Rakesh Bhandari bhandari at phoenix.Princeton.EDU
Mon Jun 28 19:51:46 PDT 1999


Spivak is not for everyone, and I hope that disagreements with her on substantive or stylistic grounds do not become an excuse to bash any and all attempts at global or, in this case, non european history and literature in which Spivak's critics have often hardly been interested. Aside from a blurb on book jacket here and there, these critics often don't review books on the the subjects addressed by Spivak that don't suffer from the problems they are harping about. So if they know so little, why are they doing the reviewing? It's not like a debate between Eagleton and Spivak on colonial representation of India or African post colonial literature or the theory of the Asiatic Mode of Production could have any of the substance of the Sahlins/Obeyesekere debate: Eagleton is not to to the study of India what Sahlins is to scholarship on the Pacific Islands.

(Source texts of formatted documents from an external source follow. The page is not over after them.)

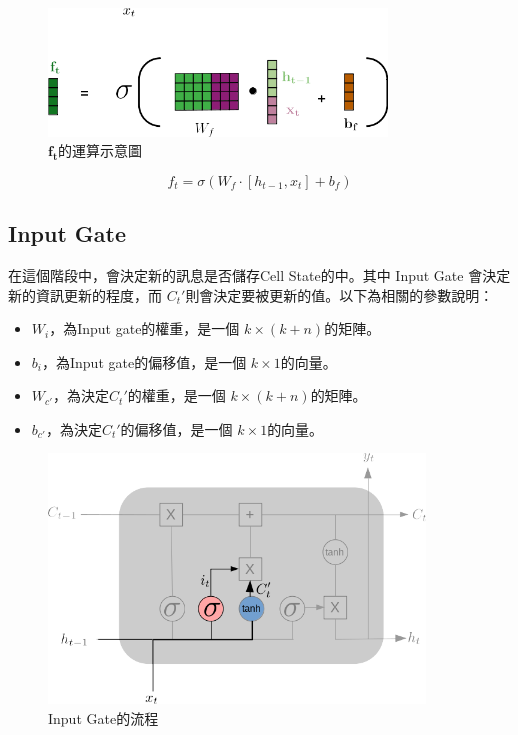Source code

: \begin{figure}[H]
	\centering
	\includegraphics[width=9cm]{./pic/1hRe7Dz4.png}
	\caption{\(\mathbf{f_t}\)的運算示意圖}
	\label{fig:ForgetGateCalculate}
\end{figure}

\begin{equation}
	\label{eqn:ForgetGateCalculate}
	f_t = \sigma(W_f\cdot[h_{t-1},x_t]+b_f)
\end{equation}


\subsection{Input Gate}

在這個階段中，會決定新的訊息是否儲存Cell State的中。其中 Input Gate 會決定新的資訊更新的程度，而 \(C_t'\)則會決定要被更新的值。以下為相關的參數說明：


\begin{itemize}

	\item 
		\(W_i\)，為Input gate的權重，是一個 \(k \times (k+n)\)的矩陣。

	\item 
		\(b_i\)，為Input gate的偏移值，是一個 \(k \times 1\)的向量。

	\item 
		\(W_{c'}\)，為決定\(C_t'\)的權重，是一個 \(k \times (k+n)\)的矩陣。

	\item 
		\(b_{c'}\)，為決定\(C_t'\)的偏移值，是一個 \(k \times 1\)的向量。

\end{itemize}


\begin{figure}[H]
	\centering
	\includegraphics[width=10cm]{./pic/Htq3Iron.png}
	\caption{Input Gate的流程}
	\label{fig:InputGate}
\end{figure}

If I remember correctly, Eagleton has not a word to say for example about how Spivak deals with the Asiatic Mode of Production theory in light of contemporary scholarship on Indian history (and Spivak herself seems not to have consulted the crucial Sharma/Mukhia debate in TJ Byres and Harbans Mukhia, ed. Feudalism and the Non European World, relying instead mostly on the 25-year-old theoreticisms of Hindess and Hirst). He probably doesn't know anything about such scholarship, so it was not simply a choice for him to rag about Spivak's often impenetrable and opaque style.

At any rate, why commission the review to him?

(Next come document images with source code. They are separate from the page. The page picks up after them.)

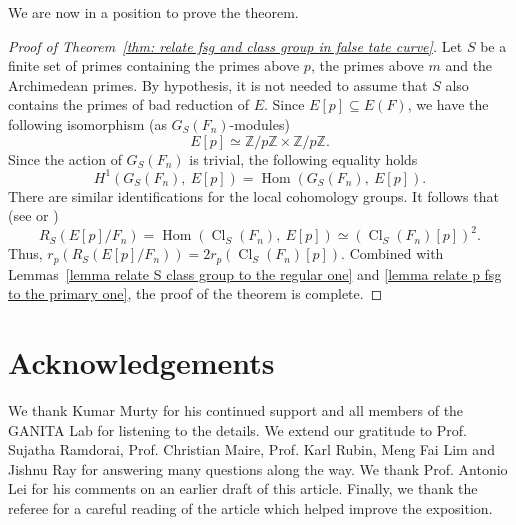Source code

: \documentclass{amsart}
\DeclareMathOperator{\Hom}{Hom}
\DeclareMathOperator{\Cl}{Cl}
\newcommand{\ZZ}{\mathbb Z}
\theoremstyle{definition}
\theoremstyle{remark}
\begin{document}
We are now in a position to prove the theorem.
\begin{proof}[Proof of Theorem~\ref{thm: relate fsg and class group in false tate curve}]
Let $S$ be a finite set of primes containing the primes above $p$, the primes above $m$ and the Archimedean primes.
By hypothesis, it is not needed to assume that $S$ also contains the primes of bad reduction of $E$.
Since $E[p]\subseteq E(F)$, we have the following isomorphism (as $G_S(F_n)$-modules)
\[
E[p]\simeq \ZZ/p\ZZ \times \ZZ/p\ZZ.
\]
Since the action of $G_S(F_n)$ is trivial, the following equality holds
\[
H^1\left( G_S\left( F_n\right), \ E[p]\right) = \Hom \left( G_S\left( F_n\right), \ E[p]\right). 
\]
There are similar identifications for the local cohomology groups.
It follows that (see \cite[Lemma 3.8]{CS05} or \cite[Chapter I 6.1]{Rub00})
\[
R_S\left( E[p]/F_n\right) = \Hom\left( \Cl_S\left( F_n\right), \ E[p]\right) \simeq \left(\Cl_S\left( F_n\right)[p]\right)^2.
\]
Thus, $r_p \left( R_S\left( E[p]/F_n\right)\right) = 2 r_p \left( \Cl_S\left( F_n\right)[p]\right)$.
Combined with Lemmas~\ref{lemma relate S class group to the regular one} and \ref{lemma relate p fsg to the primary one}, the proof of the theorem is complete.
\end{proof}


\section*{Acknowledgements}
We thank Kumar Murty for his continued support and all members of the GANITA Lab for listening to the details.
We extend our gratitude to Prof. Sujatha Ramdorai, Prof. Christian Maire, Prof. Karl Rubin, Meng Fai Lim and Jishnu Ray for answering many questions along the way.
We thank Prof. Antonio Lei for his comments on an earlier draft of this article. 
Finally, we thank the referee for a careful reading of the article which helped improve the exposition.



\end{document}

And if I remember he makes the terribly obnoxious comment--really a cheap shot by a white man paranoid of a resurgent third worldism despite two decades of neo liberalism and structural adjustment programs --that interest in third world or post colonial studies by we brown and black Westerners can only be motivated by a disinterest in changing one's own society, a substitute politics--as if the same could not be said about literary and cultural studies tout court? Don't we have a need to understand the societies from which we come in terms of new concepts, relevant kinds and theories? And why not study world literature or politics? Why not study Ancient or Mughal India? Who cares if it's not directly relevant to changing one's immediate concerns? Is Chaucer? The PreSocratics? What the heck is his point?